What is needed:
Begin with the line holding "by the value of a field", then print every line after it through the end of the data, exactly and with nothing added.

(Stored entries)
§ §
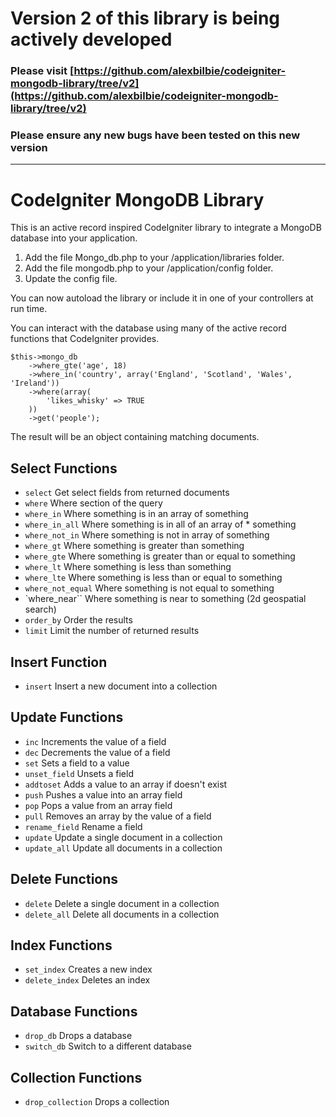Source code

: # Version 2 of this library is being actively developed

### Please visit [https://github.com/alexbilbie/codeigniter-mongodb-library/tree/v2](https://github.com/alexbilbie/codeigniter-mongodb-library/tree/v2)

### Please ensure any new bugs have been tested on this new version

---

# CodeIgniter MongoDB Library

This is an active record inspired CodeIgniter library to integrate a MongoDB database into your application.

1. Add the file Mongo_db.php to your /application/libraries folder.
2. Add the file mongodb.php to your /application/config folder.
3. Update the config file.

You can now autoload the library or include it in one of your controllers at run time.

You can interact with the database using many of the active record functions that CodeIgniter provides.

	$this->mongo_db
		->where_gte('age', 18)
		->where_in('country', array('England', 'Scotland', 'Wales', 'Ireland'))
		->where(array(
			'likes_whisky' => TRUE
		))
		->get('people');
	
The result will be an object containing matching documents.

## Select Functions

* `select`					Get select fields from returned documents
* `where`						Where section of the query
* `where_in`					Where something is in an array of something
* `where_in_all`			Where something is in all of an array of * something
* `where_not_in`			Where something is not in array of something
* `where_gt`					Where something is greater than something
* `where_gte`				Where something is greater than or equal to something
* `where_lt`					Where something is less than something
* `where_lte`				Where something is less than or equal to something
* `where_not_equal`		Where something is not equal to something
* `where_near``				Where something is near to something (2d geospatial search)
* `order_by`					Order the results
* `limit`						Limit the number of returned results

## Insert Function

* `insert`					Insert a new document into a collection

## Update Functions

* `inc`						Increments the value of a field
* `dec`						Decrements the value of a field
* `set`						Sets a field to a value
* `unset_field`				Unsets a field
* `addtoset`					Adds a value to an array if doesn't exist
* `push`						Pushes a value into an array field
* `pop`						Pops a value from an array field
* `pull`						Removes an array by the value of a field
* `rename_field`			Rename a field
* `update`					Update a single document in a collection
* `update_all`				Update all documents in a collection

## Delete Functions

* `delete`					Delete a single document in a collection
* `delete_all`				Delete all documents in a collection

## Index Functions

* `set_index`				Creates a new index
* `delete_index`			Deletes an index

## Database Functions

* `drop_db`					Drops a database
* `switch_db`				Switch to a different database

## Collection Functions

* `drop_collection`		Drops a collection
§ §
Task answer:
* `pull`						Removes an array by the value of a field
* `rename_field`			Rename a field
* `update`					Update a single document in a collection
* `update_all`				Update all documents in a collection

## Delete Functions

* `delete`					Delete a single document in a collection
* `delete_all`				Delete all documents in a collection

## Index Functions

* `set_index`				Creates a new index
* `delete_index`			Deletes an index

## Database Functions

* `drop_db`					Drops a database
* `switch_db`				Switch to a different database

## Collection Functions

* `drop_collection`		Drops a collection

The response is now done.